Many books have been written on how to influence others and how to convince others about your beliefs, values and opinions. However, whenever you attempt to persuade another, and some people go to the point of being aggressive in their communication, you are spilling the beans on the fact that you are not at all convinced by what you are saying to another! It follows that it would appear that you have not got through to yourself and your attempt to convince another mirrors an unsureness within that needs your attention.
Communication is an inner experience – a communion with self – and involves affirmation of and belief in self, an active listening and identification of feelings and thoughts and a personal ownership and resolution of all that arises. When you achieve such inner conviction, you will then speak with another, not to influence or persuade, but to reveal an aspect of yourself that is relevant to the relationship. The person’s response to what you say you will perceive as a revelation of his or her inner world – whether the response is benign or critical or aggressive or passive or oppositional.

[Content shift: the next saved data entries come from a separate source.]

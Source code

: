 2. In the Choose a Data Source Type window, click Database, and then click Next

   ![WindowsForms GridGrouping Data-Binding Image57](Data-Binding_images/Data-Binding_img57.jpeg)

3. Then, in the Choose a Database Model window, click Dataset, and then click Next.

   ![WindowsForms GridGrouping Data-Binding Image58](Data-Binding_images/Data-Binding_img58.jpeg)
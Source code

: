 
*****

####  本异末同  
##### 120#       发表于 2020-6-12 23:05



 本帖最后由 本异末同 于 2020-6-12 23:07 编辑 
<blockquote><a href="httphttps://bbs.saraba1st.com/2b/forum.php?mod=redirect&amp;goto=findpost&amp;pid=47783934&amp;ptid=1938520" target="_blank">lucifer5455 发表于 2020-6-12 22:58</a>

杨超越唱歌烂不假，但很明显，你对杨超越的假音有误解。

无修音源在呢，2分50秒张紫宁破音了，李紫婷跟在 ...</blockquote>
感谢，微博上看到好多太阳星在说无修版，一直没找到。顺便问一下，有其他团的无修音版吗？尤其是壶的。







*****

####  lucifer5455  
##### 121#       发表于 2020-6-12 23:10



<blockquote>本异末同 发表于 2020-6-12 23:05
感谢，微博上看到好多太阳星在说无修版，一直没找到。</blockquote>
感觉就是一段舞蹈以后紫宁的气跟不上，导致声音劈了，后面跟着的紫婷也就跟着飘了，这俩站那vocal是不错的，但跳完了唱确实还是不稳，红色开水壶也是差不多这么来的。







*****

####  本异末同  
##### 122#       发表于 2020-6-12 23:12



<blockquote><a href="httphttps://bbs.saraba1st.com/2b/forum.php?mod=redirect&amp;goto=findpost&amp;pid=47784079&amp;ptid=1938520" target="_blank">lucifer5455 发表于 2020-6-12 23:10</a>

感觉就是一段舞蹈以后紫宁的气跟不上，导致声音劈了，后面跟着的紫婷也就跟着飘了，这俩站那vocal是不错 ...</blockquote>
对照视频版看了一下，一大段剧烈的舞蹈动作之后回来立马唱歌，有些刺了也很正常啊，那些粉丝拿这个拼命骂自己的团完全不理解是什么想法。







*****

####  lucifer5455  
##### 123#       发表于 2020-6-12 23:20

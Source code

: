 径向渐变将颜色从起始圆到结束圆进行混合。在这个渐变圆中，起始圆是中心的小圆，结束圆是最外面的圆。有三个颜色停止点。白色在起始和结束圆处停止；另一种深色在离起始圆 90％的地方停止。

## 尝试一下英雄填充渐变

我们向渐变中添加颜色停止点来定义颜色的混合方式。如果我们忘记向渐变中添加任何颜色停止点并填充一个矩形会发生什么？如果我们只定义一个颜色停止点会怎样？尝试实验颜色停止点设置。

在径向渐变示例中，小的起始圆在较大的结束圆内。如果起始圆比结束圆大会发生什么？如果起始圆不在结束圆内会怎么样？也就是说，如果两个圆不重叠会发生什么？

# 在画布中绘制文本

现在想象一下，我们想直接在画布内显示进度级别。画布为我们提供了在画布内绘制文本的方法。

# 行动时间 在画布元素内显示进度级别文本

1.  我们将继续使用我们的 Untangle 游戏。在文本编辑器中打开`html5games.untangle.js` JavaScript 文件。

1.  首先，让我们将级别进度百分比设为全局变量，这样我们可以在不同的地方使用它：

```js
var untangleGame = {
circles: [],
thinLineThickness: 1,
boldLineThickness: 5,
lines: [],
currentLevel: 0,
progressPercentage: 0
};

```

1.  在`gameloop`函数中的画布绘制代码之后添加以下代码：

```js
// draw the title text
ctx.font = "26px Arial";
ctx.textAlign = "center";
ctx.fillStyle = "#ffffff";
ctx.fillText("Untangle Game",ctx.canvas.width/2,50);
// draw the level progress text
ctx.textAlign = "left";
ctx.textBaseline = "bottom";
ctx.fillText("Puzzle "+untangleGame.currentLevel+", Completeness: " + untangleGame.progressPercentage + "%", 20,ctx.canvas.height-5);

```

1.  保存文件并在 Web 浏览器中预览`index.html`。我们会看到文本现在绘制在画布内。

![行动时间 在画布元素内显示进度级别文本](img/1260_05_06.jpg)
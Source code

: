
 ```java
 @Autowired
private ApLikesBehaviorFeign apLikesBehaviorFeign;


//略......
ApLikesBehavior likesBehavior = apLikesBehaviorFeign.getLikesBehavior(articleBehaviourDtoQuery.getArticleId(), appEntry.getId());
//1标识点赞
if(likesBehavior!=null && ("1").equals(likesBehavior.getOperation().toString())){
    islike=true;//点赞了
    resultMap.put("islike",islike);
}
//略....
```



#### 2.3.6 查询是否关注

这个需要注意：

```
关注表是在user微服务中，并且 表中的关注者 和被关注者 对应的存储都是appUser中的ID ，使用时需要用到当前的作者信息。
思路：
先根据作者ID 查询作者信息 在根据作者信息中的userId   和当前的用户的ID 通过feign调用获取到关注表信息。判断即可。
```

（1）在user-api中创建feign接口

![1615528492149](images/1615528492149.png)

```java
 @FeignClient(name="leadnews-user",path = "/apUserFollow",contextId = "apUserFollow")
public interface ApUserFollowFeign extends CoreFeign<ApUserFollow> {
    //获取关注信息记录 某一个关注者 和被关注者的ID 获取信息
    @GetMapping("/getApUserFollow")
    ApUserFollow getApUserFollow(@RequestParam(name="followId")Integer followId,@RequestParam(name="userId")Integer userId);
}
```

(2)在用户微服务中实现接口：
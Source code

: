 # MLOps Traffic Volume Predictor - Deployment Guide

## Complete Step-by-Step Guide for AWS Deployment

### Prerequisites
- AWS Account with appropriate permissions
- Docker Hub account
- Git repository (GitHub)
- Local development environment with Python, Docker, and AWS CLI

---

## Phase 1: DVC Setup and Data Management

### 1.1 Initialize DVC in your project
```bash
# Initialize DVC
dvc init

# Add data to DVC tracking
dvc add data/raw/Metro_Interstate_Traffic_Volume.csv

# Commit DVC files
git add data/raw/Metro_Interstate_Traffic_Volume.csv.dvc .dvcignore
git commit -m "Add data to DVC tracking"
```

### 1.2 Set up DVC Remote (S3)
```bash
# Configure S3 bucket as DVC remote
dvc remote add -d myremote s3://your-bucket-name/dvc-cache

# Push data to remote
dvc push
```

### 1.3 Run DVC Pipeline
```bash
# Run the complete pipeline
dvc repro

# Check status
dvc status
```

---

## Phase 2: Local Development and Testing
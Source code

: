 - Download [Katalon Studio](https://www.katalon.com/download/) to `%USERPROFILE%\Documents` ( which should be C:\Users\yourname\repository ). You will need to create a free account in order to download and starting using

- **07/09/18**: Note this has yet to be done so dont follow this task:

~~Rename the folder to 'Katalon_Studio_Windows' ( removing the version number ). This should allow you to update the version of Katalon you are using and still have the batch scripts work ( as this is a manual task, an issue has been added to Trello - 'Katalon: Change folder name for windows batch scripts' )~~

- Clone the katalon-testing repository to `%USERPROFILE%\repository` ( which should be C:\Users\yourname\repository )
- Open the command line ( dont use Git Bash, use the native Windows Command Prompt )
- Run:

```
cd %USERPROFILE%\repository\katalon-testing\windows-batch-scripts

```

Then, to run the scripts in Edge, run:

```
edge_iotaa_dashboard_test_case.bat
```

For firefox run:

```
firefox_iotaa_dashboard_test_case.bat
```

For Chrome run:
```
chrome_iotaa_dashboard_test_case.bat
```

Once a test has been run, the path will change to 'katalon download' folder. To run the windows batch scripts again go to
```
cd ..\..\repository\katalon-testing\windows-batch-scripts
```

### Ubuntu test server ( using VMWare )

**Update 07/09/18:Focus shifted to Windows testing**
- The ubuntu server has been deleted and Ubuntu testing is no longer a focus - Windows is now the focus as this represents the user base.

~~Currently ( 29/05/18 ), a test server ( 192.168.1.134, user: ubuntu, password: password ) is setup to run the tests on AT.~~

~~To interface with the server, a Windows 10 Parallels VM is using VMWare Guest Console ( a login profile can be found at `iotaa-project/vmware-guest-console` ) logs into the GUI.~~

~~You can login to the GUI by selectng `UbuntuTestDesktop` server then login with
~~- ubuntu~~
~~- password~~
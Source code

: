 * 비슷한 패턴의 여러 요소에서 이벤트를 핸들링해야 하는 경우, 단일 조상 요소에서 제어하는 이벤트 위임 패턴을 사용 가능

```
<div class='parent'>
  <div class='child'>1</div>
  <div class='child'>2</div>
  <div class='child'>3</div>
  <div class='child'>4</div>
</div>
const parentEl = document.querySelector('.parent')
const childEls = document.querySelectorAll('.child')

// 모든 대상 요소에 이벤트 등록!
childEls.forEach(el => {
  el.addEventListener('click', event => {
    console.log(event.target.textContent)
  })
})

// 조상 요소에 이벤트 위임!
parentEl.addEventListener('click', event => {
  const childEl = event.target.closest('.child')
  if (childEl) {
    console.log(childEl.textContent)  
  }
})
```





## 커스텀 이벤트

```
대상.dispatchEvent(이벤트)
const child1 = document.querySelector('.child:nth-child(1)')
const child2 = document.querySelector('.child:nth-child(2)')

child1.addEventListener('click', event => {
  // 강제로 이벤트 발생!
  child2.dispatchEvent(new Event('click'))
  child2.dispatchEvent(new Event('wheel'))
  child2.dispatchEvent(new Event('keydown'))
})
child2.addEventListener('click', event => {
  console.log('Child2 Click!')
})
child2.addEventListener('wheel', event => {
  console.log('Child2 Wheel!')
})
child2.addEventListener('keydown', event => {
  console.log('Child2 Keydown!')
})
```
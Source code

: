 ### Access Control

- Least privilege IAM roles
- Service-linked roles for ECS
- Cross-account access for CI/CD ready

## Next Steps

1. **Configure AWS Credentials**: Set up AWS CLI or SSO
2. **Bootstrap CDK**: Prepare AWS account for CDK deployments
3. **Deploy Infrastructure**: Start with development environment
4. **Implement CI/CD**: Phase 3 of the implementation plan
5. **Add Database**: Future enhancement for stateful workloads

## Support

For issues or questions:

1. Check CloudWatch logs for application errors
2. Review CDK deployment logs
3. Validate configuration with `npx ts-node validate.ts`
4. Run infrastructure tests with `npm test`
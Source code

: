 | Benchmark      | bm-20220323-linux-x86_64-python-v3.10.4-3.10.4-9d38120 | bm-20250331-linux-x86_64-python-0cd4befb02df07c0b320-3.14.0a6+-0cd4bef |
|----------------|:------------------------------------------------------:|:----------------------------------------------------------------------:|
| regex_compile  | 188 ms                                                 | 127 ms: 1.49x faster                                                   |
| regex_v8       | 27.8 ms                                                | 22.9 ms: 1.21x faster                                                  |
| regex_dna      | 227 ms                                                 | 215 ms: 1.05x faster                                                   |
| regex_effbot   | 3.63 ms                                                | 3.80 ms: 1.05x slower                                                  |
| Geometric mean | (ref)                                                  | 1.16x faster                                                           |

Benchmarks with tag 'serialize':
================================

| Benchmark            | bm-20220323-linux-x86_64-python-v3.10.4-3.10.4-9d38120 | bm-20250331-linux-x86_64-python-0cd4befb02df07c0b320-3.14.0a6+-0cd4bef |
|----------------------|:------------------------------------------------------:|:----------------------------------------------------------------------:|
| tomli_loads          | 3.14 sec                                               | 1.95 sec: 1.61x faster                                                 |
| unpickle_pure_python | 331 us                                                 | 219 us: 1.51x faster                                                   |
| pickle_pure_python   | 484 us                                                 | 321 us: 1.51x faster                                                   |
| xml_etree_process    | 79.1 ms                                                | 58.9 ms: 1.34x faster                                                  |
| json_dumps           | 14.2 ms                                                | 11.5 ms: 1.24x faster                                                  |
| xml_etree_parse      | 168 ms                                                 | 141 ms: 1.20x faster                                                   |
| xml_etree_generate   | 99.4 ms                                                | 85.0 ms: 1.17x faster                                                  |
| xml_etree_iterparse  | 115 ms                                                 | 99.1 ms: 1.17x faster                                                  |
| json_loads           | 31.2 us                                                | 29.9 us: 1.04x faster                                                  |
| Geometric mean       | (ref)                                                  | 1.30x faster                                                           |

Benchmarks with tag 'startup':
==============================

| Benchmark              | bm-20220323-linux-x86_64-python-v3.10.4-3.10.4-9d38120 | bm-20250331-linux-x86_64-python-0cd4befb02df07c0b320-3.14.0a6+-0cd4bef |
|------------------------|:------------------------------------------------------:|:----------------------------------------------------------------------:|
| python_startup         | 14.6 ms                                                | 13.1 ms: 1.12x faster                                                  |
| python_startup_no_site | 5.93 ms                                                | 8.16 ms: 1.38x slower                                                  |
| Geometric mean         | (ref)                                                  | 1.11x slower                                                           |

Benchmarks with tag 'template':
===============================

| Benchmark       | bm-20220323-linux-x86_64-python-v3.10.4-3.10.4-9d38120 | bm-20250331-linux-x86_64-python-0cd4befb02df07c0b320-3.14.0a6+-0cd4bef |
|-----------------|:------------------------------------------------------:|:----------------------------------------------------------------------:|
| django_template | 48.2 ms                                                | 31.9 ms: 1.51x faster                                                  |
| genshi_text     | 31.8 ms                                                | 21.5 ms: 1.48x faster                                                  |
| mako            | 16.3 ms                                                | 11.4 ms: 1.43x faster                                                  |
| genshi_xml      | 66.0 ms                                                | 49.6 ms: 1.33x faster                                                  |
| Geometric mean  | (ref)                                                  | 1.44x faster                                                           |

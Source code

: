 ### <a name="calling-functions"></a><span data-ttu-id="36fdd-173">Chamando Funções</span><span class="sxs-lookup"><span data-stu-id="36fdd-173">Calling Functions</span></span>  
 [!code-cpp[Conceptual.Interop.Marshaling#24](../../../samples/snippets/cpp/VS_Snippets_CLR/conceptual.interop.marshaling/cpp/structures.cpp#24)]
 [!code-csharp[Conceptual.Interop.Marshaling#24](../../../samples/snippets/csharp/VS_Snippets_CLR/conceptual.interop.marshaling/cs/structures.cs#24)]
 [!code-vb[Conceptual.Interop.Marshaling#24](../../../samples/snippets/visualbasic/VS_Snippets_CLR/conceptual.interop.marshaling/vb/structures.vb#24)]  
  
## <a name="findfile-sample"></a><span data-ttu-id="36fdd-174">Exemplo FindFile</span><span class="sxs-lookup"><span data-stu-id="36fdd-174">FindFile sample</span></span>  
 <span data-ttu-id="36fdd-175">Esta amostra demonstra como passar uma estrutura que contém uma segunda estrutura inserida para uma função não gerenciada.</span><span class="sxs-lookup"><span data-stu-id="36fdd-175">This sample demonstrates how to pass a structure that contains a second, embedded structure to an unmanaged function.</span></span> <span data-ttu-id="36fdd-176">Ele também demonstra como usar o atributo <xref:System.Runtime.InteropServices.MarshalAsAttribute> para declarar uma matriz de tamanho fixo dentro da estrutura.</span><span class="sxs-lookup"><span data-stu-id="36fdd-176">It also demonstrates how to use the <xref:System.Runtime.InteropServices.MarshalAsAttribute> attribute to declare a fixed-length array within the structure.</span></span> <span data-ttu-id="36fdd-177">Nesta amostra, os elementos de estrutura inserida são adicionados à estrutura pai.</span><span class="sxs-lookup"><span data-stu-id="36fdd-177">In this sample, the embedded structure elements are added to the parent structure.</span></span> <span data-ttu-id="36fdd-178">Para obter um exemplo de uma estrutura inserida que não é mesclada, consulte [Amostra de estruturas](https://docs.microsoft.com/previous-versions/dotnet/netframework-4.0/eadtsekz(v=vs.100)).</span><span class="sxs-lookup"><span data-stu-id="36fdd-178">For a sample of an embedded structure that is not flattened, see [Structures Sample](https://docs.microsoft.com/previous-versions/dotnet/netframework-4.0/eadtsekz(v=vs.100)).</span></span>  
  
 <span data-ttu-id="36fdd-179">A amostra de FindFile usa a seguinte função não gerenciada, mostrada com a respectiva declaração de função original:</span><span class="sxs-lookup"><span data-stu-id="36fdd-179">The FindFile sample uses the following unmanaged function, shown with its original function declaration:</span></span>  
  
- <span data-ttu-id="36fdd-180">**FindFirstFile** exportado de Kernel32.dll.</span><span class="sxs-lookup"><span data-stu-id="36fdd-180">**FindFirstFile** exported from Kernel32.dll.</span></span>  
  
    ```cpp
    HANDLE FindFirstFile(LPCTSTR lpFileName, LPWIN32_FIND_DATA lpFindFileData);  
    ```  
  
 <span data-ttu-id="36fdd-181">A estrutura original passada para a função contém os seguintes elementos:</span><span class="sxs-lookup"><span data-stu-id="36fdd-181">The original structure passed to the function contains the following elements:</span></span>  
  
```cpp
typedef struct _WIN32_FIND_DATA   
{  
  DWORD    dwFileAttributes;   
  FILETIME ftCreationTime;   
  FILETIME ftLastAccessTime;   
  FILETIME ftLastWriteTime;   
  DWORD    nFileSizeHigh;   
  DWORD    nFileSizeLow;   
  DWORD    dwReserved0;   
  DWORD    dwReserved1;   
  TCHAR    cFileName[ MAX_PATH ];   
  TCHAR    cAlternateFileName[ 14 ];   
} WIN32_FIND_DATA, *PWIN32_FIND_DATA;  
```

This notion that communication is all about getting through to self runs contrary to what most people believe. Most of us have encountered parents, teachers, coaches, friends, managers who attempt to persuade us that they are right and we are wrong. As a result, we tend to be on the defensive when we are communicating, rather than being separate and taking the opportunity of either letting the other know about our life or of getting to know about the other person’s world through what he or she is saying – no matter what way that is. Obviously, when the other’s verbal behaviour is of a threatening nature, it is crucial that you are going to end the conversation and act accordingly: ‘I’m feeling threatened by your aggressive tone and I’m ending this conversation now.’ More often that not, the other person will hugely resent this and will escalate their attempts to control you, not out of any conscious intention of hurting you, but because their inner insecurity increases in the face of your mature boundary. If you allow the other person to pull you back into the verbal fray, then you have questions to ask about your own level of independence and emotional security. The reality is that there are few of us who do not have inner unresolved fears and these insecurities reveal themselves in how we communicate and how we respond to the communication of another. Anytime we ourselves become defensive or another person relates to us defensively, these are opportunities to become conscious of our fears and to find ways of resolving them.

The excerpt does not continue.